⟨
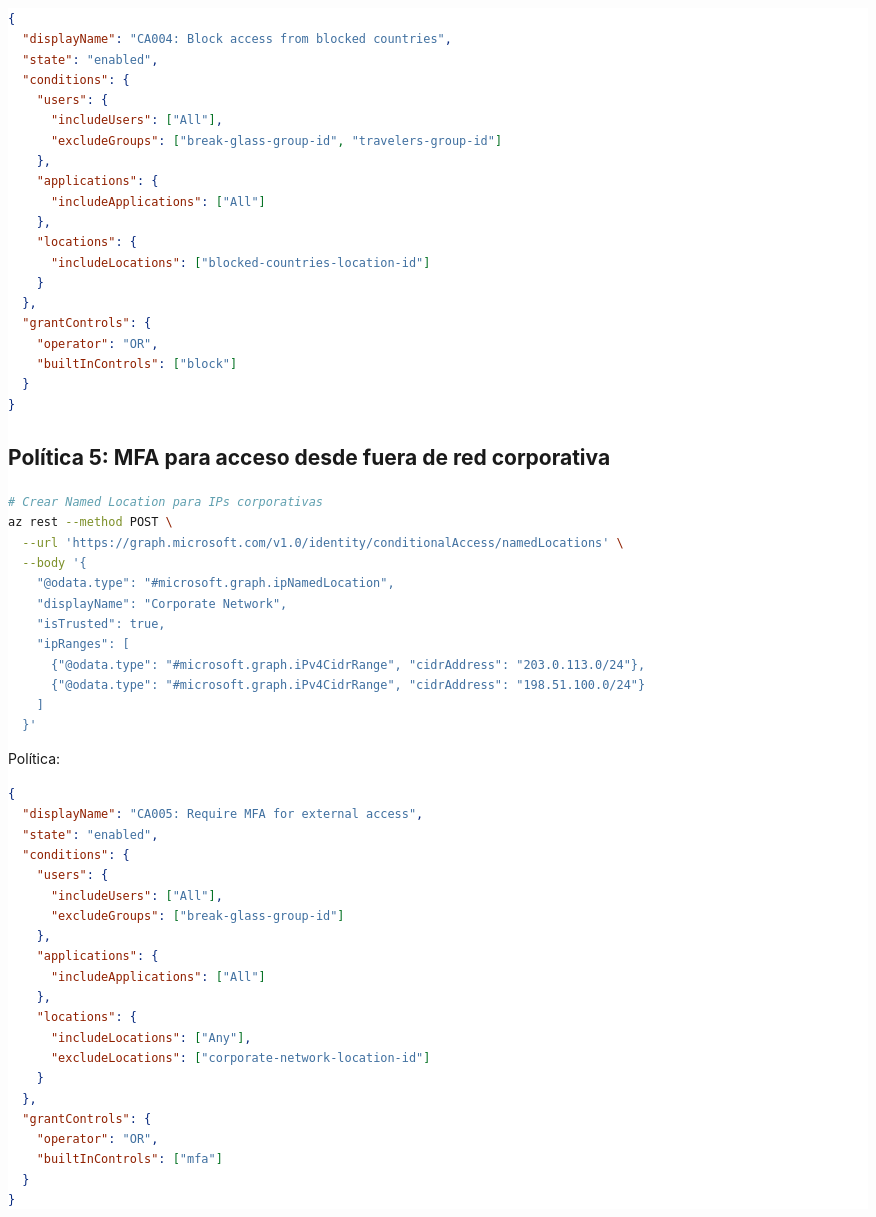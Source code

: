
 ```json
{
  "displayName": "CA004: Block access from blocked countries",
  "state": "enabled",
  "conditions": {
    "users": {
      "includeUsers": ["All"],
      "excludeGroups": ["break-glass-group-id", "travelers-group-id"]
    },
    "applications": {
      "includeApplications": ["All"]
    },
    "locations": {
      "includeLocations": ["blocked-countries-location-id"]
    }
  },
  "grantControls": {
    "operator": "OR",
    "builtInControls": ["block"]
  }
}
```

## Política 5: MFA para acceso desde fuera de red corporativa

```bash
# Crear Named Location para IPs corporativas
az rest --method POST \
  --url 'https://graph.microsoft.com/v1.0/identity/conditionalAccess/namedLocations' \
  --body '{
    "@odata.type": "#microsoft.graph.ipNamedLocation",
    "displayName": "Corporate Network",
    "isTrusted": true,
    "ipRanges": [
      {"@odata.type": "#microsoft.graph.iPv4CidrRange", "cidrAddress": "203.0.113.0/24"},
      {"@odata.type": "#microsoft.graph.iPv4CidrRange", "cidrAddress": "198.51.100.0/24"}
    ]
  }'
```

Política:

```json
{
  "displayName": "CA005: Require MFA for external access",
  "state": "enabled",
  "conditions": {
    "users": {
      "includeUsers": ["All"],
      "excludeGroups": ["break-glass-group-id"]
    },
    "applications": {
      "includeApplications": ["All"]
    },
    "locations": {
      "includeLocations": ["Any"],
      "excludeLocations": ["corporate-network-location-id"]
    }
  },
  "grantControls": {
    "operator": "OR",
    "builtInControls": ["mfa"]
  }
}
```
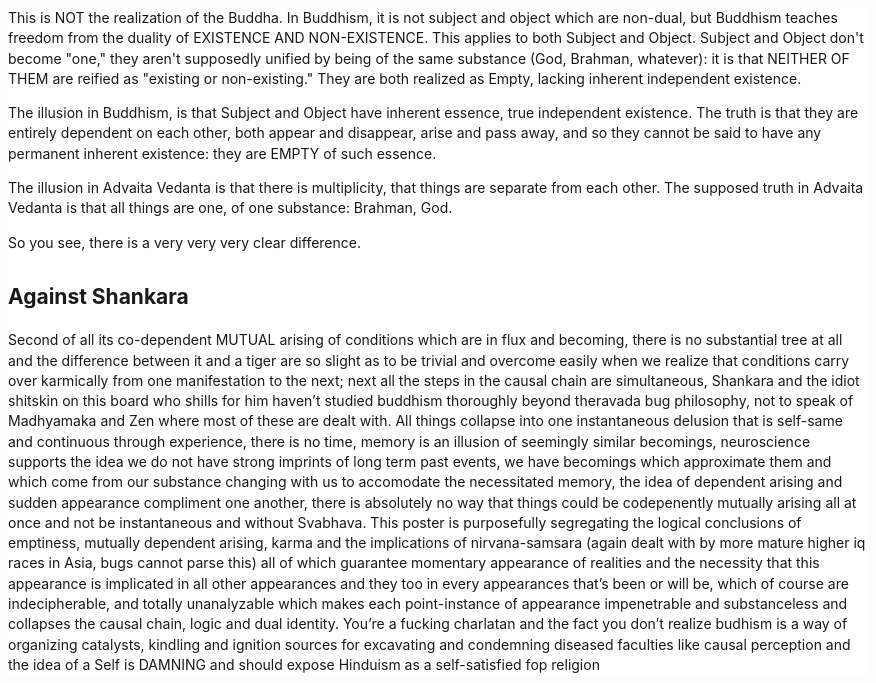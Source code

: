 This is NOT the realization of the Buddha. In Buddhism, it is not subject and object which are non-dual, but Buddhism teaches freedom from the duality of EXISTENCE AND NON-EXISTENCE. This applies to both Subject and Object. Subject and Object don't become "one," they aren't supposedly unified by being of the same substance (God, Brahman, whatever): it is that NEITHER OF THEM are reified as "existing or non-existing." They are both realized as Empty, lacking inherent independent existence.

The illusion in Buddhism, is that Subject and Object have inherent essence, true independent existence. The truth is that they are entirely dependent on each other, both appear and disappear, arise and pass away, and so they cannot be said to have any permanent inherent existence: they are EMPTY of such essence.

The illusion in Advaita Vedanta is that there is multiplicity, that things are separate from each other. The supposed truth in Advaita Vedanta is that all things are one, of one substance: Brahman, God.

So you see, there is a very very very clear difference.

## Against Shankara

Second of all its co-dependent MUTUAL arising of conditions which are in flux and becoming, there is no substantial tree at all and the difference between it and a tiger are so slight as to be trivial and overcome easily when we realize that conditions carry over karmically from one manifestation to the next; next all the steps in the causal chain are simultaneous, Shankara and the idiot shitskin on this board who shills for him haven’t studied buddhism thoroughly beyond theravada bug philosophy, not to speak of Madhyamaka and Zen where most of these are dealt with. All things collapse into one instantaneous delusion that is self-same and continuous through experience, there is no time, memory is an illusion of seemingly similar becomings, neuroscience supports the idea we do not have strong imprints of long term past events, we have becomings which approximate them and which come from our substance changing with us to accomodate the necessitated memory, the idea of dependent arising and sudden appearance compliment one another, there is absolutely no way that things could be codepenently mutually arising all at once and not be instantaneous and without Svabhava. This poster is purposefully segregating the logical conclusions of emptiness, mutually dependent arising, karma and the implications of nirvana-samsara (again dealt with by more mature higher iq races in Asia, bugs cannot parse this) all of which guarantee momentary appearance of realities and the necessity that this appearance is implicated in all other appearances and they too in every appearances that’s been or will be, which of course are indecipherable, and totally unanalyzable which makes each point-instance of appearance impenetrable and substanceless and collapses the causal chain, logic and dual identity. You’re a fucking charlatan and the fact you don’t realize budhism is a way of organizing catalysts, kindling and ignition sources for excavating and condemning diseased faculties like causal perception and the idea of a Self is DAMNING and should expose Hinduism as a self-satisfied fop religion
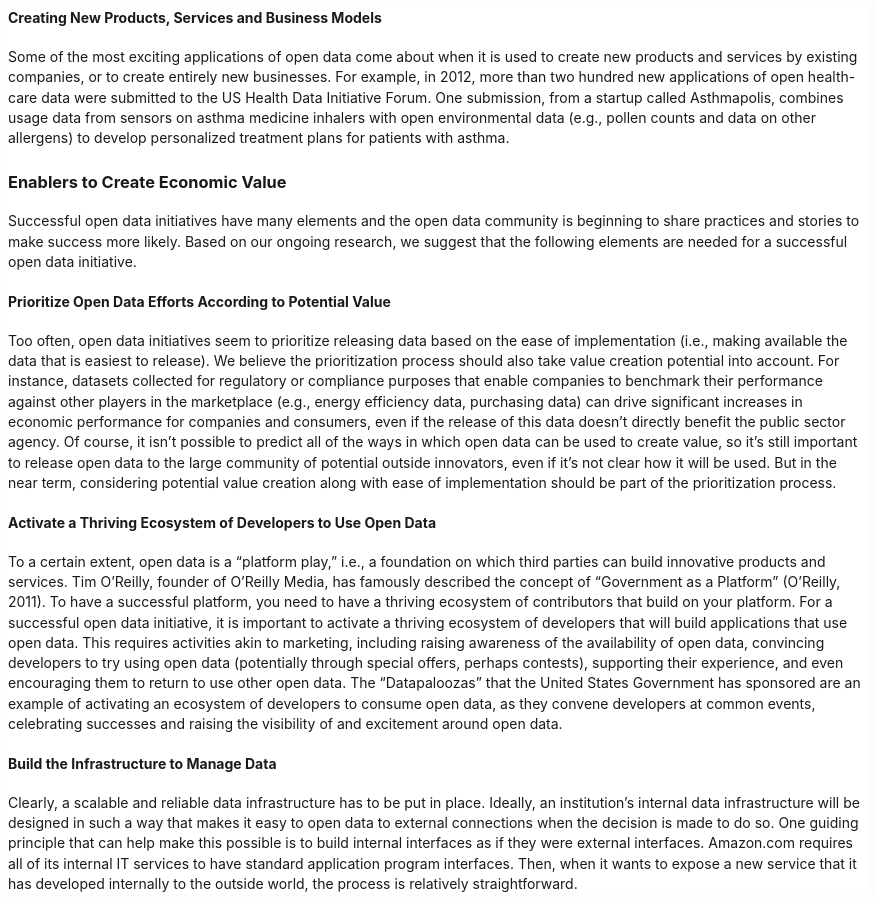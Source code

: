 #### Creating New Products, Services and Business Models

Some of the most exciting applications of open data come about when it is used to create new products and services by existing companies, or to create entirely new businesses. For example, in 2012, more than two hundred new applications of open health-care data were submitted to the US Health Data Initiative Forum. One submission, from a startup called Asthmapolis, combines usage data from sensors on asthma medicine inhalers with open environmental data (e.g., pollen counts and data on other allergens) to develop personalized treatment plans for patients with asthma.

### Enablers to Create Economic Value

Successful open data initiatives have many elements and the open data community is beginning to share practices and stories to make success more likely. Based on our ongoing research, we suggest that the following elements are needed for a successful open data initiative.

#### Prioritize Open Data Efforts According to Potential Value

Too often, open data initiatives seem to prioritize releasing data based on the ease of implementation (i.e., making available the data that is easiest to release). We believe the prioritization process should also take value creation potential into account. For instance, datasets collected for regulatory or compliance purposes that enable companies to benchmark their performance against other players in the marketplace (e.g., energy efficiency data, purchasing data) can drive significant increases in economic performance for companies and consumers, even if the release of this data doesn’t directly benefit the public sector agency. Of course, it isn’t possible to predict all of the ways in which open data can be used to create value, so it’s still important to release open data to the large community of potential outside innovators, even if it’s not clear how it will be used. But in the near term, considering potential value creation along with ease of implementation should be part of the prioritization process.

#### Activate a Thriving Ecosystem of Developers to Use Open Data

To a certain extent, open data is a “platform play,” i.e., a foundation on which third parties can build innovative products and services. Tim O’Reilly, founder of O’Reilly Media, has famously described the concept of “Government as a Platform” (O’Reilly, 2011). To have a successful platform, you need to have a thriving ecosystem of contributors that build on your platform. For a successful open data initiative, it is important to activate a thriving ecosystem of developers that will build applications that use open data. This requires activities akin to marketing, including raising awareness of the availability of open data, convincing developers to try using open data (potentially through special offers, perhaps contests), supporting their experience, and even encouraging them to return to use other open data. The “Datapaloozas” that the United States Government has sponsored are an example of activating an ecosystem of developers to consume open data, as they convene developers at common events, celebrating successes and raising the visibility of and excitement around open data.

#### Build the Infrastructure to Manage Data

Clearly, a scalable and reliable data infrastructure has to be put in place. Ideally, an institution’s internal data infrastructure will be designed in such a way that makes it easy to open data to external connections when the decision is made to do so. One guiding principle that can help make this possible is to build internal interfaces as if they were external interfaces. Amazon.com requires all of its internal IT services to have standard application program interfaces. Then, when it wants to expose a new service that it has developed internally to the outside world, the process is relatively straightforward.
⟩
* _About this task_: Each line above where the word "graph" occurs should be returned in full.

* _Result for this task_:
  --url 'https://graph.microsoft.com/v1.0/identity/conditionalAccess/namedLocations' \
    "@odata.type": "#microsoft.graph.ipNamedLocation",
      {"@odata.type": "#microsoft.graph.iPv4CidrRange", "cidrAddress": "203.0.113.0/24"},
      {"@odata.type": "#microsoft.graph.iPv4CidrRange", "cidrAddress": "198.51.100.0/24"}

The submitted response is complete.